„Der Schoß ist fruchtbar noch, aus dem das kroch!

Berthold Brecht

Heute vor 29 Jahren verloren fünf Menschen durch einen Brandanschlag im nordrhein-westfälischen Solingen ihr Leben. Saime Genç, das jüngste Opfer, war gerade einmal vier Jahre alt. Die vier, zum Tatzeitpunkt teils noch minderjährigen Täter, gehörten der rechtradikalen Szene der Stadt an und handelten aus ihrem rassistischen und völkischen Weltbild heraus.

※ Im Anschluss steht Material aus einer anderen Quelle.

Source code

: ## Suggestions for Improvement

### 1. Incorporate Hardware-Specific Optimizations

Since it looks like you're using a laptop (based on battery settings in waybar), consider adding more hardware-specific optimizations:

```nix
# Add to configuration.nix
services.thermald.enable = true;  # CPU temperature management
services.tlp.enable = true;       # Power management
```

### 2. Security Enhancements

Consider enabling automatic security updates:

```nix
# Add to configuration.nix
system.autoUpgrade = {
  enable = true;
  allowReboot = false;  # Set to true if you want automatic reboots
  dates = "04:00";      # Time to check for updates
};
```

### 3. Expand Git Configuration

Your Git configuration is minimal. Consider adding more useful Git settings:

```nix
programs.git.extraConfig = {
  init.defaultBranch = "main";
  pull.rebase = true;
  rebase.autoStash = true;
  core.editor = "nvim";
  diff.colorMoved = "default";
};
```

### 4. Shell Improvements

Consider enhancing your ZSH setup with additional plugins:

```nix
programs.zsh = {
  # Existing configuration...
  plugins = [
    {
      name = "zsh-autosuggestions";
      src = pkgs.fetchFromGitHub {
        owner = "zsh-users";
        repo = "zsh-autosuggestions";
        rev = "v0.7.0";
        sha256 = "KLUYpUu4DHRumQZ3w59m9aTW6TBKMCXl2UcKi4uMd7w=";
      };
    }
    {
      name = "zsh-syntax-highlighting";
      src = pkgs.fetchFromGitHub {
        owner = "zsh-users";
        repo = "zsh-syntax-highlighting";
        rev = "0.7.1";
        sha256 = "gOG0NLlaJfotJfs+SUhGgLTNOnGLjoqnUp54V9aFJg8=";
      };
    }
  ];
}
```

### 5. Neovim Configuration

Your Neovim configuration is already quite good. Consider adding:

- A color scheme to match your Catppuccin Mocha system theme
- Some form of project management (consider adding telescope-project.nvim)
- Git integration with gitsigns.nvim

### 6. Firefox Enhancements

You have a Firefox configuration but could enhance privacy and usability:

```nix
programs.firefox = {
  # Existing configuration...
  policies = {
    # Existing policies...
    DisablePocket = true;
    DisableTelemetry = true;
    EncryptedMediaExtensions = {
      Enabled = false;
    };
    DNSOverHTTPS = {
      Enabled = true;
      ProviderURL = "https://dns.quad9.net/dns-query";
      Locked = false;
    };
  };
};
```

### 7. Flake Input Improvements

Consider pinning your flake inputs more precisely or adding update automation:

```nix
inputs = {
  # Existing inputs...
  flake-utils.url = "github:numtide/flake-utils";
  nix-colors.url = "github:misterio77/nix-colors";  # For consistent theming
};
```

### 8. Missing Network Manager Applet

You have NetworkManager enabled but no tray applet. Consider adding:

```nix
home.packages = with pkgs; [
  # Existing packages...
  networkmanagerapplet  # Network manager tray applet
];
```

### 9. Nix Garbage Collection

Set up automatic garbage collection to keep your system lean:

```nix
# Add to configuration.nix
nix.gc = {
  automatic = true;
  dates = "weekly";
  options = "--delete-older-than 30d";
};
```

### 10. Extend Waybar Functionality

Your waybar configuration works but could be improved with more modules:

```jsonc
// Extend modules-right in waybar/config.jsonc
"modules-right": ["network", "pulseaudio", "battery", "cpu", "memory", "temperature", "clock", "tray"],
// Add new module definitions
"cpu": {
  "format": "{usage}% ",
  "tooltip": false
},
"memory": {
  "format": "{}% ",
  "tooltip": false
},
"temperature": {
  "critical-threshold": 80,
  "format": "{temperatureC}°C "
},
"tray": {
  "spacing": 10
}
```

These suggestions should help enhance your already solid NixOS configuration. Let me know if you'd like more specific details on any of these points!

Der Anschlag reihte sich in eine Serie von Gewalt gegen Migranti:innen, Vertragsarbeiter:innen und Geflüchtete im Laufe der 1990er Jahre. In den neuen Bundesländern kam es in den beiden vorangegangenen Jahren bereits zu pogromartigen Ausschreitungen in Rostock-Lichtenhagen und im sächsischen Hoyerswerda, bei denen ehemalige DDR-Vertragsarbeiter:innen aus Mosambik und Vietnam und Geflüchtete aus Rumänien Ziel tagelanger Übergriffe und Hetzjagden durch Neonazis wurden. In beiden Fällen versuchten die Täter die Unterkünfte der Vertragsarbeiter:innen und Geflüchteten zu stürmen und in Brand zu setzen. Dass es dabei keine Todesopfer gab, grenzt an ein Wunder.

Die rassistischen Angriffe durch Neonazis entstanden dabei in einem allgemeinen Klima der Fremdenfeindlichkeit im wiedervereinigten Deutschland. Die starken Veränderungen in den neuen Bundesländern trugen dazu ebenso ihren Teil bei, wie der Unwille in Gesellschaft und Politik, die Herausforderungen des Systemwechsels in weiten Teilen Europas zu bewältigen. In den Ländern des ehemaligen Ostblocks und Ex-Jugoslawiens ging der Wechsel von Diktatur zu Demokratie häufig mit erschreckender Armut und Bürgerkriegen einher. Die daraus resultierenden gestiegenen Flüchtlingszahlen beantwortete die Öffentlichkeit der Bundesrepublik mit einer Asyldebatte, an deren Ende 1993 die Verschärfung des Asylrechts stand und von einer Das-Boot-ist-voll Rhetorik getragen wurde.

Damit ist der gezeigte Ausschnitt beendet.